[Records from a dataset]
====
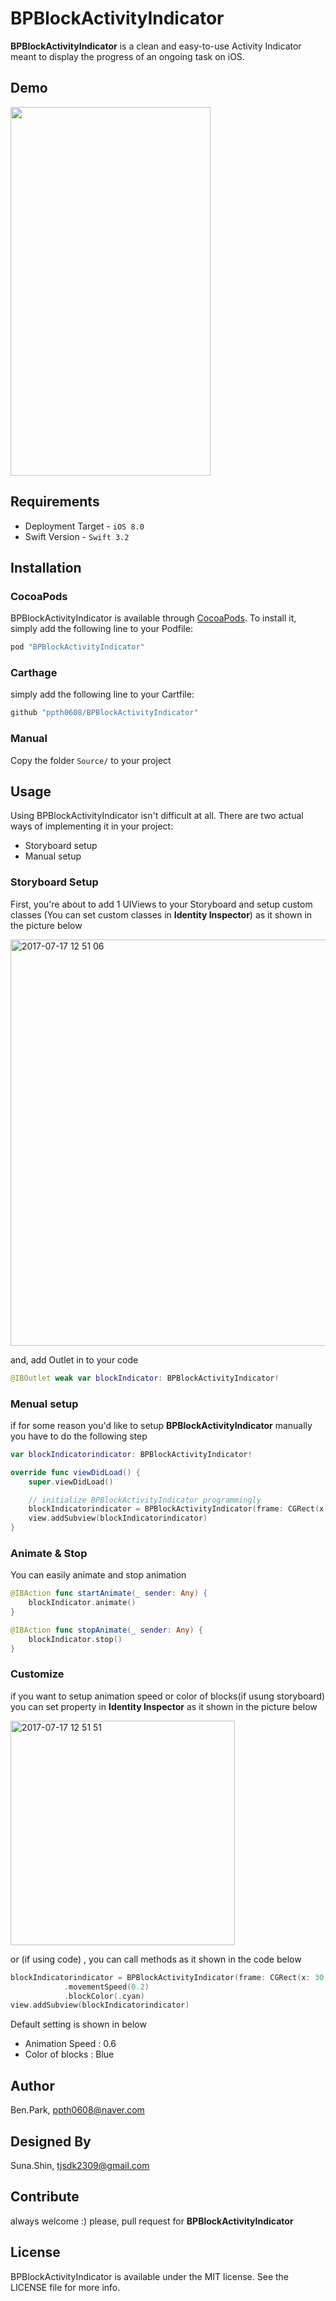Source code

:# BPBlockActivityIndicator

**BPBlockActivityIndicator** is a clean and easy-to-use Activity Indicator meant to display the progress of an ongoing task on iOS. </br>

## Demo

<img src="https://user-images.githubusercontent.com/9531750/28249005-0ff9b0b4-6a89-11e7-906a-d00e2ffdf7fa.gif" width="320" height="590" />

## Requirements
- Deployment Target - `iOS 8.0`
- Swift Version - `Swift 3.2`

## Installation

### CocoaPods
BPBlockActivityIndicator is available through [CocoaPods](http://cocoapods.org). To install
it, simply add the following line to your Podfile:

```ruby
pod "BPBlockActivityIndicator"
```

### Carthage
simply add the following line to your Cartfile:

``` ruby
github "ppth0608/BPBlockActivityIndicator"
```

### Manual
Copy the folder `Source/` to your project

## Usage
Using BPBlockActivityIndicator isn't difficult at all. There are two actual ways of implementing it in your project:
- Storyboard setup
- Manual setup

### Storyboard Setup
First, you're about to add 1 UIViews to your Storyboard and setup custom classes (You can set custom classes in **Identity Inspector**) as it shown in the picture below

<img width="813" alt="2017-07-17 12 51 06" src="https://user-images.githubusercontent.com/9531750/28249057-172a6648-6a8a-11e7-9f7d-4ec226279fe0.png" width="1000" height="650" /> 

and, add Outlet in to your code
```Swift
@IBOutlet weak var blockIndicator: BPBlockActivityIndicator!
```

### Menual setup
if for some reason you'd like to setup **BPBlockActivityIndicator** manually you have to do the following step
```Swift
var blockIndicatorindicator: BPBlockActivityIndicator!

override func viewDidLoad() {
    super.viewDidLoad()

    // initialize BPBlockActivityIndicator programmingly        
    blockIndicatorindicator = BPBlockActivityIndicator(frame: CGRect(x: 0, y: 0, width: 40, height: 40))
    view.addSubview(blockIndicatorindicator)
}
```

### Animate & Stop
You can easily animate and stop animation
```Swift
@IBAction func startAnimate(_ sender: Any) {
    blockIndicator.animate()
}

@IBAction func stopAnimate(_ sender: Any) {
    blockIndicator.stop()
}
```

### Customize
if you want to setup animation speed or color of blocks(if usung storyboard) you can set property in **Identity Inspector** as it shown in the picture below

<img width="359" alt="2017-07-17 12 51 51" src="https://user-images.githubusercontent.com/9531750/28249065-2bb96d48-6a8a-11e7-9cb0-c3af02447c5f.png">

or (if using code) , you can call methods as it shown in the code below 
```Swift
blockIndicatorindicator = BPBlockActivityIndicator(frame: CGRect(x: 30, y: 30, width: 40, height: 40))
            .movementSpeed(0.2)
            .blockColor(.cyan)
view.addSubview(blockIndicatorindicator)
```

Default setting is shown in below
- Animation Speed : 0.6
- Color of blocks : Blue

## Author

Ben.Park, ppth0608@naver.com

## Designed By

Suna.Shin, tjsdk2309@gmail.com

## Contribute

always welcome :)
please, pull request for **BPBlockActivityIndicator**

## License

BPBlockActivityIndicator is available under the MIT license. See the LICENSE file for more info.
====
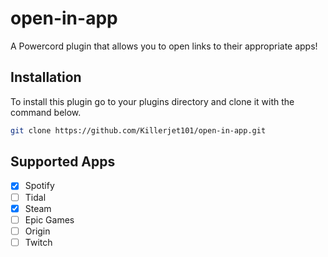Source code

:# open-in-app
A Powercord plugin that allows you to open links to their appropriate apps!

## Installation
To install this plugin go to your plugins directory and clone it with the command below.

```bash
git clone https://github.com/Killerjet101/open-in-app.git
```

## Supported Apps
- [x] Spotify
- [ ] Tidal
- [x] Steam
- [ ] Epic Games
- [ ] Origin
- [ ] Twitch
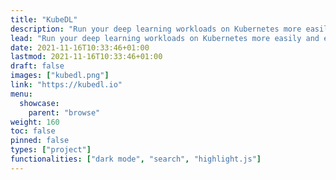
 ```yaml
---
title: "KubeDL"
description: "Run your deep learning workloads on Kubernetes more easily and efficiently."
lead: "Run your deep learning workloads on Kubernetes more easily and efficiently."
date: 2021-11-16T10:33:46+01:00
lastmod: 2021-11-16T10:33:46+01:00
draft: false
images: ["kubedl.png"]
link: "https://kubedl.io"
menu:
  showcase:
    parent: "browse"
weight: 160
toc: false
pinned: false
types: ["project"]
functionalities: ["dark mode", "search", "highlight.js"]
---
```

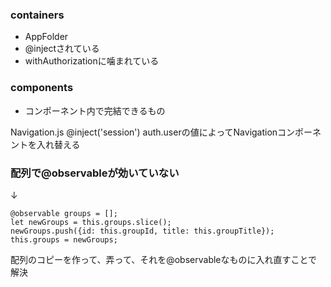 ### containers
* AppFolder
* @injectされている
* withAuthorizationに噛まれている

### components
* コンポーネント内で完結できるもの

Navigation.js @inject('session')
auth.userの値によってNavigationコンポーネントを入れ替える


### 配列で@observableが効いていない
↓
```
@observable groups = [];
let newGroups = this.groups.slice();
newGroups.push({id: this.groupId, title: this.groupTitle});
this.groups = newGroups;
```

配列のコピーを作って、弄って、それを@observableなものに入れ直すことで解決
====
What lines in the records contain the word "more"? Return each one.

== RESPONSE ==
BPBlockActivityIndicator is available under the MIT license. See the LICENSE file for more info.
description: "Run your deep learning workloads on Kubernetes more easily and efficiently."
lead: "Run your deep learning workloads on Kubernetes more easily and efficiently."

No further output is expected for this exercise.